• Flex is the most powerful lexical analysis language in the world. True

    From Roger L Costello@21:1/5 to All on Wed May 4 11:22:34 2022
    Hi Folks,

    1. A lexical analysis language that exclusively provides regular expressions for scanning input can only process regular languages.

    (a) True
    (b) False

    2. Flex provides, in addition to regular expressions, states and a pushdown stack. This greatly expands the set of languages that can be processed.

    (a) True
    (b) False

    3. Because Flex provides states and a pushdown stack, Flex lexers can process context-free languages.

    (a) True
    (b) False

    4. No other lexical analysis language provides states and a pushdown stack.

    (a) True
    (b) False

    5. Flex is the most powerful lexical analysis language in the world.

    (a) True
    (b) False

    /Roger
    [I think that you could easily graft a state stack into any lexer that has start states.
    Also, tools like Antlr combine the lexer and parser generators, so they're at least as
    powerful as flex. -John]

    --- SoupGate-Win32 v1.05
    * Origin: fsxNet Usenet Gateway (21:1/5)
  • From Tom Shields@21:1/5 to All on Wed May 4 14:14:48 2022
    FYI: RE/flex [https://github.com/Genivia/RE-flex] provides a superset
    of flex functionality, generates a better implementation of a scanner
    in C++ than does flex, and, most importantly, is actively maintained.

    Tom Shields

    --- SoupGate-Win32 v1.05
    * Origin: fsxNet Usenet Gateway (21:1/5)
  • From Christopher F Clark@21:1/5 to All on Thu May 5 15:20:07 2022
    First, of all, I think Flex is a relatively fine lexer generator with
    some good properties and reasons why it is popular, but claiming it is
    "the most powerful lexical analysis language in the world" is way too
    far overstating it.

    It is not even as powerful as some other lexical analysis languages
    and even exploiting its power often requires things that cannot be
    expressed in Flex alone nor can they be done in ways that are simple
    and easy to reason about.
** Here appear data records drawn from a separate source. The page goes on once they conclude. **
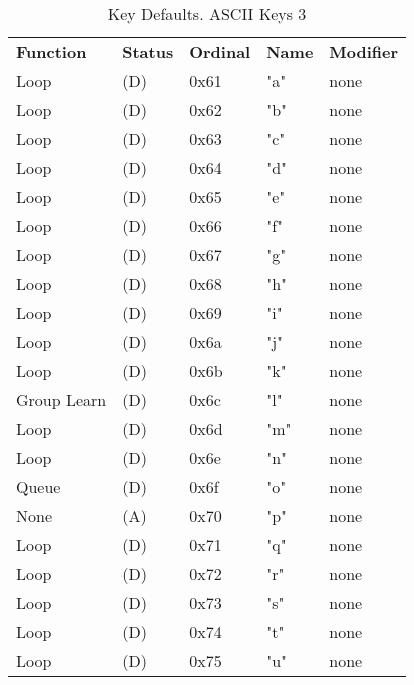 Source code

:    \begin{table}[htb!]
      \centering
      \caption{Key Defaults. ASCII Keys 3}
      \label{table:key_defaults_ascii_keys_3}
      \begin{tabular}{l l l l l}
        \textbf{Function} & \textbf{Status} & \textbf{Ordinal} & \textbf{Name} & \textbf{Modifier} \\
        Loop               & (D)  &  0x61   & "a"          & none \\
        Loop               & (D)  &  0x62   & "b"          & none \\
        Loop               & (D)  &  0x63   & "c"          & none \\
        Loop               & (D)  &  0x64   & "d"          & none \\
        Loop               & (D)  &  0x65   & "e"          & none \\
        Loop               & (D)  &  0x66   & "f"          & none \\
        Loop               & (D)  &  0x67   & "g"          & none \\
        Loop               & (D)  &  0x68   & "h"          & none \\
        Loop               & (D)  &  0x69   & "i"          & none \\
        Loop               & (D)  &  0x6a   & "j"          & none \\
        Loop               & (D)  &  0x6b   & "k"          & none \\
        Group Learn        & (D)  &  0x6c   & "l"          & none \\
        Loop               & (D)  &  0x6d   & "m"          & none \\
        Loop               & (D)  &  0x6e   & "n"          & none \\
        Queue              & (D)  &  0x6f   & "o"          & none \\
        None               & (A)  &  0x70   & "p"          & none \\
        Loop               & (D)  &  0x71   & "q"          & none \\
        Loop               & (D)  &  0x72   & "r"          & none \\
        Loop               & (D)  &  0x73   & "s"          & none \\
        Loop               & (D)  &  0x74   & "t"          & none \\
        Loop               & (D)  &  0x75   & "u"          & none \\

\end{tabular}
\end{table}
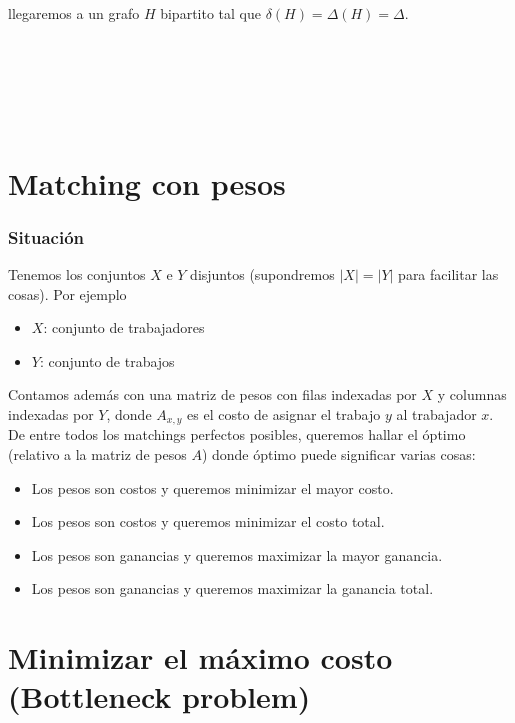 \documentclass[10pt,a4paper]{article}
\begin{document}
llegaremos a un grafo $H$ bipartito tal que $\delta(H) = \Delta(H) = \Delta$.

\begin{center}
 
\end{center}

 

\begin{center}
 
\end{center}

\section*{Matching con pesos}

\subsubsection*{Situación}

Tenemos los conjuntos $X $ e $Y$ disjuntos (supondremos $\lvert X \rvert = \lvert Y \rvert$ para facilitar las cosas). Por ejemplo

\begin{itemize}

	\item $X$: conjunto de trabajadores
	\item $Y$: conjunto de trabajos
\end{itemize}

Contamos además con una matriz de pesos con filas indexadas por $X$ y columnas indexadas por $Y$, donde $A_{x,y}$ es el costo de asignar el trabajo $y$ al trabajador $x$. De entre todos los matchings perfectos posibles, queremos hallar el óptimo (relativo a la matriz de pesos $A$) donde óptimo puede significar varias cosas:

\begin{itemize}

	\item Los pesos son costos y queremos minimizar el mayor costo.
	\item Los pesos son costos y queremos minimizar el costo total.
	\item Los pesos son ganancias y queremos maximizar la mayor ganancia.
	\item Los pesos son ganancias y queremos maximizar la ganancia total.
\end{itemize}

\section*{Minimizar el máximo costo (Bottleneck problem)}
\end{document}
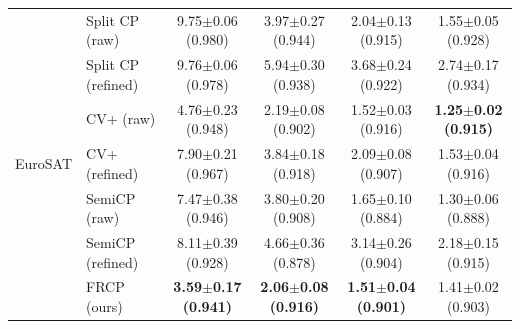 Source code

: \begin{table}[t]
\begin{tabular}{llcccc}
\multirow{7}{*}{EuroSAT} & Split CP (raw) & 9.75$\pm$0.06 {\scriptsize(0.980)} & 3.97$\pm$0.27 {\scriptsize(0.944)} & 2.04$\pm$0.13 {\scriptsize(0.915)} & 1.55$\pm$0.05 {\scriptsize(0.928)}\\
 & Split CP (refined) & 9.76$\pm$0.06 {\scriptsize(0.978)} & 5.94$\pm$0.30 {\scriptsize(0.938)} & 3.68$\pm$0.24 {\scriptsize(0.922)} & 2.74$\pm$0.17 {\scriptsize(0.934)}\\
 & CV+ (raw) & 4.76$\pm$0.23 {\scriptsize(0.948)} & 2.19$\pm$0.08 {\scriptsize(0.902)} & 1.52$\pm$0.03 {\scriptsize(0.916)} & \textbf{1.25$\pm$0.02 {\scriptsize(0.915)}}\\
 & CV+ (refined) & 7.90$\pm$0.21 {\scriptsize(0.967)} & 3.84$\pm$0.18 {\scriptsize(0.918)} & 2.09$\pm$0.08 {\scriptsize(0.907)} & 1.53$\pm$0.04 {\scriptsize(0.916)}\\
 & SemiCP (raw) & 7.47$\pm$0.38 {\scriptsize(0.946)} & 3.80$\pm$0.20 {\scriptsize(0.908)} & 1.65$\pm$0.10 {\scriptsize(0.884)} & 1.30$\pm$0.06 {\scriptsize(0.888)}\\
 & SemiCP (refined) & 8.11$\pm$0.39 {\scriptsize(0.928)} & 4.66$\pm$0.36 {\scriptsize(0.878)} & 3.14$\pm$0.26 {\scriptsize(0.904)} & 2.18$\pm$0.15 {\scriptsize(0.915)}\\
 & FRCP (ours) & \textbf{3.59$\pm$0.17 {\scriptsize(0.941)}} & \textbf{2.06$\pm$0.08 {\scriptsize(0.916)}} & \textbf{1.51$\pm$0.04 {\scriptsize(0.901)}} & 1.41$\pm$0.02 {\scriptsize(0.903)}\\
\bottomrule
\end{tabular}
\end{table}
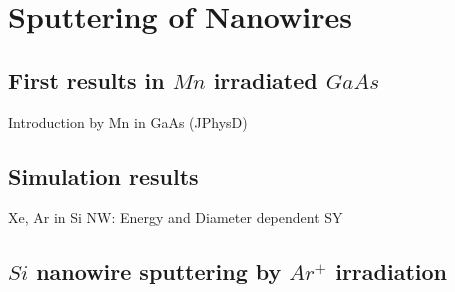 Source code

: \chapter{Sputtering of Nanowires}

\section{First results in $Mn$ irradiated $GaAs$}

Introduction by Mn in GaAs (JPhysD)


\section{Simulation results}

Xe, Ar in Si NW: Energy and Diameter dependent SY

\section{$Si$ nanowire sputtering by $Ar^+$ irradiation}
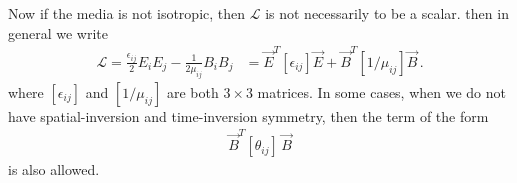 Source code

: \documentclass[11pt, onesided]{book}
\theoremstyle{break}
\theoremstyle{break}
\begin{document}
Now if the media is not isotropic, then $\mathcal{L}$ is not necessarily to be a scalar. then in general we write
\begin{align*}
\mathcal{L} = \frac{\epsilon_{ij}}{2}E_iE_j - \frac{1}{2\mu_{ij}}B_i B_j
&= \vec{E}^T [\epsilon_{ij}] \vec{E} + \vec{B}^T [1/\mu_{ij}]\vec{B}\,.
\end{align*}
where $[\epsilon_{ij}]$ and $[1/\mu_{ij}]$ are both $3\times 3$ matrices. In some cases, when we do not have spatial-inversion and time-inversion symmetry, then the term of the form
\begin{align*}
\vec{B}^T [\theta_{ij} ]\, \vec{B}
\end{align*}
is also allowed. 
\end{document}
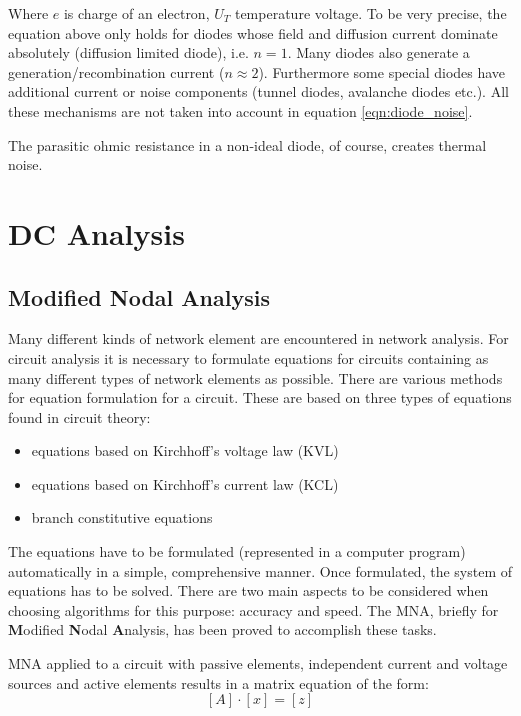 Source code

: \documentclass[10pt]{report}
\begin{document}
Where $e$ is charge of an electron, $U_T$ temperature voltage.  To be
very precise, the equation above only holds for diodes whose field and
diffusion current dominate absolutely (diffusion limited diode),
i.e. $n=1$.  Many diodes also generate a generation/recombination
current ($n\approx 2$).  Furthermore some special diodes have
additional current or noise components (tunnel diodes, avalanche
diodes etc.).  All these mechanisms are not taken into account in
equation \eqref{eqn:diode_noise}.

\addvspace{12pt}

The parasitic ohmic resistance in a non-ideal diode, of course,
creates thermal noise.


\chapter{DC Analysis}

\section{Modified Nodal Analysis}

Many different kinds of network element are encountered in network
analysis.  For circuit analysis it is necessary to formulate equations
for circuits containing as many different types of network elements as
possible.  There are various methods for equation formulation for a
circuit.  These are based on three types of equations found in circuit
theory:

\begin{itemize}
\item equations based on Kirchhoff's voltage law (KVL)
\item equations based on Kirchhoff's current law (KCL)
\item branch constitutive equations
\end{itemize}

The equations have to be formulated (represented in a computer
program) automatically in a simple, comprehensive manner.  Once
formulated, the system of equations has to be solved.  There are two
main aspects to be considered when choosing algorithms for this
purpose: accuracy and speed.  The MNA, briefly for \textbf{M}odified
\textbf{N}odal \textbf{A}nalysis, has been proved to accomplish these
tasks.

MNA applied to a circuit with passive elements, independent current
and voltage sources and active elements results in a matrix equation
of the form:
\begin{equation}
\left[A\right] \cdot \left[x\right] = \left[z\right]
\end{equation}
\end{document}
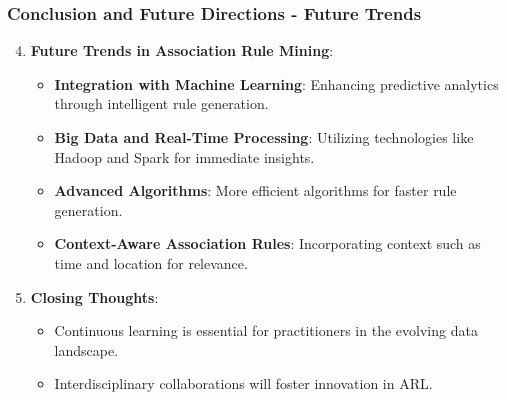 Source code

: \documentclass{beamer}
\begin{document}
\begin{frame}[fragile]
    \frametitle{Conclusion and Future Directions - Future Trends}
    \begin{enumerate}
        \setcounter{enumi}{3}
        \item \textbf{Future Trends in Association Rule Mining}:
        \begin{itemize}
            \item \textbf{Integration with Machine Learning}: Enhancing predictive analytics through intelligent rule generation.
            \item \textbf{Big Data and Real-Time Processing}: Utilizing technologies like Hadoop and Spark for immediate insights.
            \item \textbf{Advanced Algorithms}: More efficient algorithms for faster rule generation.
            \item \textbf{Context-Aware Association Rules}: Incorporating context such as time and location for relevance.
        \end{itemize}
        
        \item \textbf{Closing Thoughts}:
        \begin{itemize}
            \item Continuous learning is essential for practitioners in the evolving data landscape.
            \item Interdisciplinary collaborations will foster innovation in ARL.
        \end{itemize}
    \end{enumerate}
\end{frame}
\end{document}
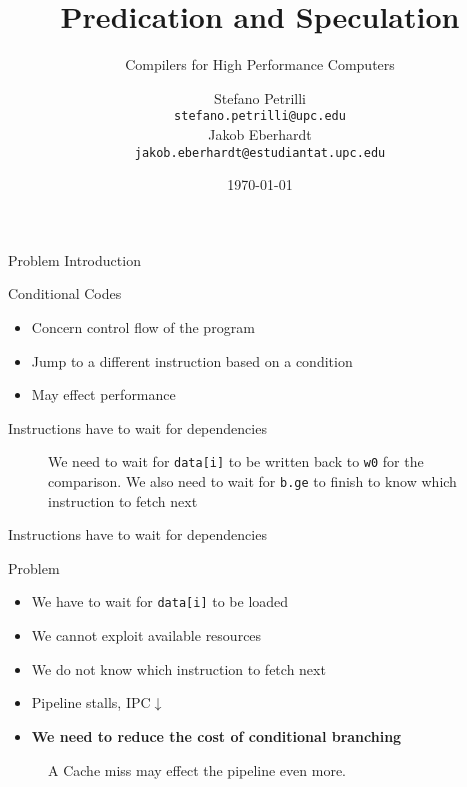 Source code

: \documentclass[presentation]{beamer}
\title{Predication and Speculation}%
\subtitle{Compilers for High Performance Computers}%
\author{Stefano Petrilli\\ \texttt{stefano.petrilli@upc.edu}\\[1ex] %
  Jakob Eberhardt\\ \texttt{jakob.eberhardt@estudiantat.upc.edu}}
\date{\today{}}
\begin{document}
\frame{\titlepage}

\begin{frame}[fragile]{Problem Introduction}
    
    \label{lst:baseline_c} 
\begin{block}{Conditional Codes}
    \begin{itemize}
        \item Concern control flow of the program
        \item Jump to a different instruction based on a condition
        \item May effect performance
    \end{itemize}
\end{block}
\end{frame}

\begin{frame}[fragile]{Instructions have to wait for dependencies}
    \begin{center}
        \resizebox{0.75\textwidth}{!}{
            
        }
    \end{center}
    
    \vspace{0cm}
    \begin{figure}
        \centering
        \resizebox{0.73\textwidth}{!}{
        }
        \caption{We need to wait for \texttt{data[i]} to be written back to \texttt{w0} for the comparison. We also need to wait for \texttt{b.ge} to finish to know which instruction to fetch next}
        \label{fig:pipeline-stages}
    \end{figure}
\end{frame}


\begin{frame}[fragile]{Instructions have to wait for dependencies}
    \begin{block}{Problem}
        \begin{itemize}
            \item We have to wait for \texttt{data[i]} to be loaded
            \item We cannot exploit available resources 
            \item We do not know which instruction to fetch next
            \item Pipeline stalls, IPC$\downarrow$
            \item \textbf{We need to reduce the cost of conditional branching}
        \end{itemize}
        \end{block}
    \vspace{0cm}
    \begin{figure}
        \centering
        \resizebox{\linewidth}{!}{
            
        }
        \caption{A Cache miss may effect the pipeline even more.}
        \label{fig:pipeline-diagram}
    \end{figure}

\end{frame}
\end{document}
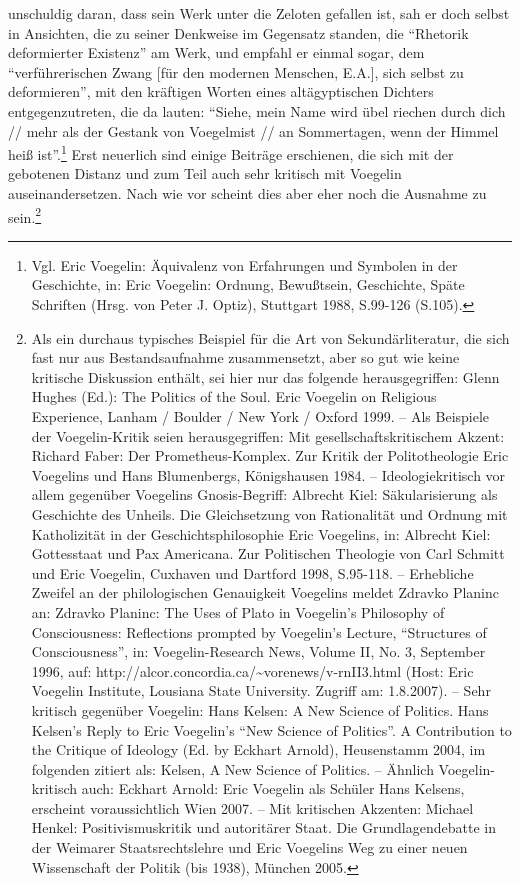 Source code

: unschuldig daran, dass sein Werk unter die Zeloten gefallen ist, sah er doch
selbst in Ansichten, die zu seiner Denkweise im Gegensatz standen, die
"`Rhetorik deformierter Existenz"' am Werk, und empfahl er einmal sogar, dem
"`verführerischen Zwang [für den modernen Menschen, E.A.], sich selbst zu
deformieren"', mit den kräftigen Worten eines altägyptischen Dichters
entgegenzutreten, die da lauten: "`Siehe, mein Name wird übel riechen durch
dich // mehr als der Gestank von Voegelmist // an Sommertagen, wenn der Himmel
heiß ist"'.\footnote{Vgl. Eric Voegelin: Äquivalenz von Erfahrungen und
  Symbolen in der Geschichte, in: Eric Voegelin: Ordnung, Bewußtsein,
  Geschichte, Späte Schriften (Hrsg. von Peter J. Optiz), Stuttgart 1988,
  S.99-126 (S.105).}  Erst neuerlich sind einige Beiträge erschienen, die sich
mit der gebotenen Distanz und zum Teil auch sehr kritisch mit Voegelin
auseinandersetzen. Nach wie vor scheint dies aber eher noch die Ausnahme zu
sein.\footnote{Als ein durchaus typisches Beispiel für die Art von
  Sekundärliteratur, die sich fast nur aus Bestandsaufnahme zusammensetzt,
  aber so gut wie keine kritische Diskussion enthält, sei hier nur das
  folgende herausgegriffen: Glenn Hughes (Ed.): The Politics of the Soul. Eric
  Voegelin on Religious Experience, Lanham / Boulder / New York / Oxford 1999.
  -- Als Beispiele der Voegelin-Kritik seien herausgegriffen: Mit
  gesellschaftskritischem Akzent: Richard Faber: Der Prometheus-Komplex.  Zur
  Kritik der Politotheologie Eric Voegelins und Hans Blumenbergs, Königshausen
  1984. -- Ideologiekritisch vor allem gegenüber Voegelins Gnosis-Begriff:
  Albrecht Kiel: Säkularisierung als Geschichte des Unheils.  Die
  Gleichsetzung von Rationalität und Ordnung mit Katholizität in der
  Geschichtsphilosophie Eric Voegelins, in: Albrecht Kiel: Gottesstaat und Pax
  Americana. Zur Politischen Theologie von Carl Schmitt und Eric Voegelin,
  Cuxhaven und Dartford 1998, S.95-118. -- Erhebliche Zweifel an der
  philologischen Genauigkeit Voegelins meldet Zdravko Planinc an: Zdravko
  Planinc: The Uses of Plato in Voegelin's Philosophy of Consciousness:
  Reflections prompted by Voegelin's Lecture, "`Structures of Consciousness"',
  in: Voegelin-Research News, Volume II, No.  3, September 1996, auf:
  http://alcor.concordia.ca/\~{ }vorenews/v-rnII3.html (Host: Eric Voegelin
  Institute, Lousiana State University. Zugriff am: 1.8.2007). -- Sehr
  kritisch gegenüber Voegelin: Hans Kelsen: A New Science of Politics. Hans
  Kelsen's Reply to Eric Voegelin's "`New Science of Politics"'. A
  Contribution to the Critique of Ideology (Ed. by Eckhart Arnold),
  Heusenstamm 2004, im folgenden zitiert als: Kelsen, A New Science of
  Politics. -- Ähnlich Voegelin-kritisch auch: Eckhart Arnold: Eric Voegelin
  als Schüler Hans Kelsens, erscheint voraussichtlich Wien 2007. -- Mit
  kritischen Akzenten: Michael Henkel: Positivismuskritik und
  autoritärer Staat. Die Grundlagendebatte in der Weimarer Staatsrechtslehre
  und Eric Voegelins Weg zu einer neuen Wissenschaft der Politik (bis 1938),
  München 2005.}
So, that part of the statement is patently
    false. I will answer the question, but go beyond simple, yes and no
    responses to show the actual issues and not some over-simplification
    of the problem.

    1. A lexical analysis language that exclusively provides regular expressions for scanning input can only process regular languages.

    True if you mean automata theoretic regular expressions, i.e. not
    including PCRE extensions, like back references and captures and
    zero-width assertions. However, if you include such extensions (or
    other ones I will mention below), you can escape those limits and get
    to larger language classes, including ones that are Turing
    Complete--not that Turing Machine power cannot be abused and result in
    a lexer who you cannot figure out what the tokens are without solving
    the Halting Problem. So, what one really wants is a nicely constrained
    but larger lexing language that is still easy to reason about. There
    are tools that approximate that. None are perfect yet (if perfection
    is even achievable and not merely a limit to be approached but never
    reached).

    2. Flex provides, in addition to regular expressions, states and a pushdown stack. This greatly expands the set of languages that can be processed.
    3. Because Flex provides states and a pushdown stack, Flex lexers can process
    context-free languages.

    True and true. States by themselves don't add anything. The
    intersection or union of two regular expression languages is still
    regular. However, a pushdown automata can allow you to process a
    context free language. Now, not having used that feature myself, I
    don't know whether one has to "program" the automata by hand or one
    can express it "naturally" as context free rules. I suspect the
    latter, but don't know for sure.

    In comparison, in 1986, when we built the lexer for our version of
    Yacc++, we integrated regular expressions and LR rules, so that one
    can simply write yacc-like rules with recursion to express
    [deterministic, i.e. ELR] grammars (with regular expressions on the
    right hand side). To my mind, the notation being unified and used
    both in the lexer and the parser is easier to comprehend and within
    reason is much easier to reason about. It makes things like nested
    comments into an "obvious" recursive lexical rule.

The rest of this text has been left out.